╔══

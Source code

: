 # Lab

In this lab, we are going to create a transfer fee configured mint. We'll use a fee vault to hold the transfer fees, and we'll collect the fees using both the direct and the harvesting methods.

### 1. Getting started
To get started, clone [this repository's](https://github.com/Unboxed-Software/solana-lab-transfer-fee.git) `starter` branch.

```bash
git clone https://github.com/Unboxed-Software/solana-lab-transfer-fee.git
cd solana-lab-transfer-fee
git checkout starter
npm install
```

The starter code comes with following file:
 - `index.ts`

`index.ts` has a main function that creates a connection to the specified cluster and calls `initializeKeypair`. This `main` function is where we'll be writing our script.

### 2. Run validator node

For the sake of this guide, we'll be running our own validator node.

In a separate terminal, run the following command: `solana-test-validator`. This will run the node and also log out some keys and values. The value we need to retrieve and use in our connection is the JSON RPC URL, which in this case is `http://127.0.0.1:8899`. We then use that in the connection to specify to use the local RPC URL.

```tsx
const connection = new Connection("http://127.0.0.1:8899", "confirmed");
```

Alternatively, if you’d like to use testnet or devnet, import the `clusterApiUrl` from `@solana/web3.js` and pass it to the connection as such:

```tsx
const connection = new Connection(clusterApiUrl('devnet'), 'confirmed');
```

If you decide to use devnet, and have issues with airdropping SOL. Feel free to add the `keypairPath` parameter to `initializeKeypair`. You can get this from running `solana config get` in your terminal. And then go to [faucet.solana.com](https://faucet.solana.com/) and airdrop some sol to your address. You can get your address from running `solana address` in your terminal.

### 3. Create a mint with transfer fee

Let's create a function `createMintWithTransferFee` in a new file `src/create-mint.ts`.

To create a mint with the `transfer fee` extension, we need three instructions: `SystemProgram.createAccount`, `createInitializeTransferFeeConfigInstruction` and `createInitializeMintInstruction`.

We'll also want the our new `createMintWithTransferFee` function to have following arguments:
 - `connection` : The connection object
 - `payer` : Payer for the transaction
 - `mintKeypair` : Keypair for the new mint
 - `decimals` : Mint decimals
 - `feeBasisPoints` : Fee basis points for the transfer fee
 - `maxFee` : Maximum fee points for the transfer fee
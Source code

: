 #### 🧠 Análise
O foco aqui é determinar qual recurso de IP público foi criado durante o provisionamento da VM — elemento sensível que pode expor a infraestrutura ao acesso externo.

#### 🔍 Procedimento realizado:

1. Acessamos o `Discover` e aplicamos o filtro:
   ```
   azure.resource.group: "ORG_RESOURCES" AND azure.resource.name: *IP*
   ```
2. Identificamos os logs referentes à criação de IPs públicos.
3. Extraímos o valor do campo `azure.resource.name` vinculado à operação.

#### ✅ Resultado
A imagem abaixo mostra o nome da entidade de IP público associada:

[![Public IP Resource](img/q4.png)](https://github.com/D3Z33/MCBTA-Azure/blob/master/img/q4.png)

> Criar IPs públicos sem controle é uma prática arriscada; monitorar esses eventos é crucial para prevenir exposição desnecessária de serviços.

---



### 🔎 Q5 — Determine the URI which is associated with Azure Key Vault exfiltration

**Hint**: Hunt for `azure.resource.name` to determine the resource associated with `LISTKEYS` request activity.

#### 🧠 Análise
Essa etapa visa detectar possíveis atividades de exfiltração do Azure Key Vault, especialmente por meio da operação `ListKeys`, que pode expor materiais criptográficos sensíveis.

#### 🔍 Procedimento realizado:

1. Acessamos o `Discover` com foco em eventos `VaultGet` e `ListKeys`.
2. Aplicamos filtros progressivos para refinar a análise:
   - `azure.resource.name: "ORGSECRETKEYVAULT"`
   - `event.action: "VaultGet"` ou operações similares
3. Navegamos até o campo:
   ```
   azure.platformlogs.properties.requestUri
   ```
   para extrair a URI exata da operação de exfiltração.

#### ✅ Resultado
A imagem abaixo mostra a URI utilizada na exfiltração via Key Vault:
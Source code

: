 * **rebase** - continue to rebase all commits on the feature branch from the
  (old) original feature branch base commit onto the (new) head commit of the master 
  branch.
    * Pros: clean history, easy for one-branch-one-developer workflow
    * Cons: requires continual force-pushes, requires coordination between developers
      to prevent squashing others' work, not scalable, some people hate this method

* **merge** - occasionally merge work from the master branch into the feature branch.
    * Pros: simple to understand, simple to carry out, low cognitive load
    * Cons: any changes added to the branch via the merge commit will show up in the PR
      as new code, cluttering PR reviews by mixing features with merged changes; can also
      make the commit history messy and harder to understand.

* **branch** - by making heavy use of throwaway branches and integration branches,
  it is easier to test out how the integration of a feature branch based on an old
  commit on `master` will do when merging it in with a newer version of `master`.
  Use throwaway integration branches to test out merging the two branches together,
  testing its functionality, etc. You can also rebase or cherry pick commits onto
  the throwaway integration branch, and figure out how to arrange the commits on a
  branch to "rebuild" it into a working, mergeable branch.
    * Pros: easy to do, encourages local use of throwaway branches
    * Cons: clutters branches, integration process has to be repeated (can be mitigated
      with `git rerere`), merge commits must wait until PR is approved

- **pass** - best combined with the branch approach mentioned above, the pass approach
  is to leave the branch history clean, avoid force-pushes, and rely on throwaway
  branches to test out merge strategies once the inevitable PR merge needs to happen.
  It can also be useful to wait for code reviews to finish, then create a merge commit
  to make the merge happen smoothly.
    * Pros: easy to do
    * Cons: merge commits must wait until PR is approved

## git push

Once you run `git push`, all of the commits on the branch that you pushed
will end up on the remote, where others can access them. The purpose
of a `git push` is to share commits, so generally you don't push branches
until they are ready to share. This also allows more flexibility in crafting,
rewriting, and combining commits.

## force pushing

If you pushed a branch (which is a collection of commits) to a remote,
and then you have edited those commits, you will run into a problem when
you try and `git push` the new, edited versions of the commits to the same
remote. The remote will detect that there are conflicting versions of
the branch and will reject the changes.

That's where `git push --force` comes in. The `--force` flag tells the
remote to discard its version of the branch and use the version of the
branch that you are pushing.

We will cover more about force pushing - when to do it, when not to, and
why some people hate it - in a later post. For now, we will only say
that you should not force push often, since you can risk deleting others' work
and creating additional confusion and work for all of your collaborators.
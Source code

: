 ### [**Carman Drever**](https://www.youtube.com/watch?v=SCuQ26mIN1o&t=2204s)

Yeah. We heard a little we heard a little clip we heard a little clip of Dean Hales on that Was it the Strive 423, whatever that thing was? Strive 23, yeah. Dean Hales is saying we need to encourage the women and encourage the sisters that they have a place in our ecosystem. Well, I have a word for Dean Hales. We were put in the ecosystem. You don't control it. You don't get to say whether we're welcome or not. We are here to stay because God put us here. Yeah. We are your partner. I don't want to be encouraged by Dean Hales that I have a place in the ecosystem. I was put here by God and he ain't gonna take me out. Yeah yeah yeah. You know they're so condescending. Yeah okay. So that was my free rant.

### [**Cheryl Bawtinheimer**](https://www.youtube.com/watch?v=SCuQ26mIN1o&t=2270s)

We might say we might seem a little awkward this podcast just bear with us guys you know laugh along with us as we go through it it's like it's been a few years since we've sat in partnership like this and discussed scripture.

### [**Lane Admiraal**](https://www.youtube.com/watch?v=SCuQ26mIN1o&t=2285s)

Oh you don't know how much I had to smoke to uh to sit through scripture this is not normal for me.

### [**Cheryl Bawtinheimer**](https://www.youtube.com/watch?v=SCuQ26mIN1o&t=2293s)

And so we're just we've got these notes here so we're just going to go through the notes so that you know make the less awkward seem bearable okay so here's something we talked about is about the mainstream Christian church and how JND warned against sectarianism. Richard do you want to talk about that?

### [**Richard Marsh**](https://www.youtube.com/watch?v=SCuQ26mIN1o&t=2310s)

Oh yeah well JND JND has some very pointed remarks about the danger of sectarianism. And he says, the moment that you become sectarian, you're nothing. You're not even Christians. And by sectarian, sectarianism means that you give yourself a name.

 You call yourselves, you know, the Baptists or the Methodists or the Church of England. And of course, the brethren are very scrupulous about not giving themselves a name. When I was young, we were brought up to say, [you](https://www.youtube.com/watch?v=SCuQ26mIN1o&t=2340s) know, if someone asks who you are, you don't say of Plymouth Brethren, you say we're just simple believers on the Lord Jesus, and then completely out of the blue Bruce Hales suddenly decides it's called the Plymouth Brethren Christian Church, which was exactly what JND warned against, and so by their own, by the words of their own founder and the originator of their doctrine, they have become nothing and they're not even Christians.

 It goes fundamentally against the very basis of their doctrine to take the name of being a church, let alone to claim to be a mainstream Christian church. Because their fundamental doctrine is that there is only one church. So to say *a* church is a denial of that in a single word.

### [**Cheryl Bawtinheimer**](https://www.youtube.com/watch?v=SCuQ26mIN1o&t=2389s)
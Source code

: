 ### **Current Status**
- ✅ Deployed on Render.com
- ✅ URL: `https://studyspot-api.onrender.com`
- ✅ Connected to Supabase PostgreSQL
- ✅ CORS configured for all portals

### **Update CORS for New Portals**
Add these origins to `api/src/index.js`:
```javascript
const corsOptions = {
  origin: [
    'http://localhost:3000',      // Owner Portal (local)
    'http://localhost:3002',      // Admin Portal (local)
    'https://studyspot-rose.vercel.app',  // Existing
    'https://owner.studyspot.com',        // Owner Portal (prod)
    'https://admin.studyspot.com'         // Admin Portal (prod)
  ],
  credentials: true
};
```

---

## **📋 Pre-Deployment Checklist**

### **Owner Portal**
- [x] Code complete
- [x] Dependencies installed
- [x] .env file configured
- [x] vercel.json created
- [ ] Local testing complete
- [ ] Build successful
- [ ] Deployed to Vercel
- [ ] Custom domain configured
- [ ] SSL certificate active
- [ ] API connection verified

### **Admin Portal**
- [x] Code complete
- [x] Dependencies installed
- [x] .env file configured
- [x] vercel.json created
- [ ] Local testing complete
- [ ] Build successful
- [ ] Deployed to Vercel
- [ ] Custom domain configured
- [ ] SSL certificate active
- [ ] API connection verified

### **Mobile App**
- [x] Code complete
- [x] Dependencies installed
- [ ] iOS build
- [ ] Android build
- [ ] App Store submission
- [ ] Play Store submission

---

╚══

Scan the data above; copy every line where "points" appears.

 - `feeBasisPoints` : Fee basis points for the transfer fee
 - `maxFee` : Maximum fee points for the transfer fee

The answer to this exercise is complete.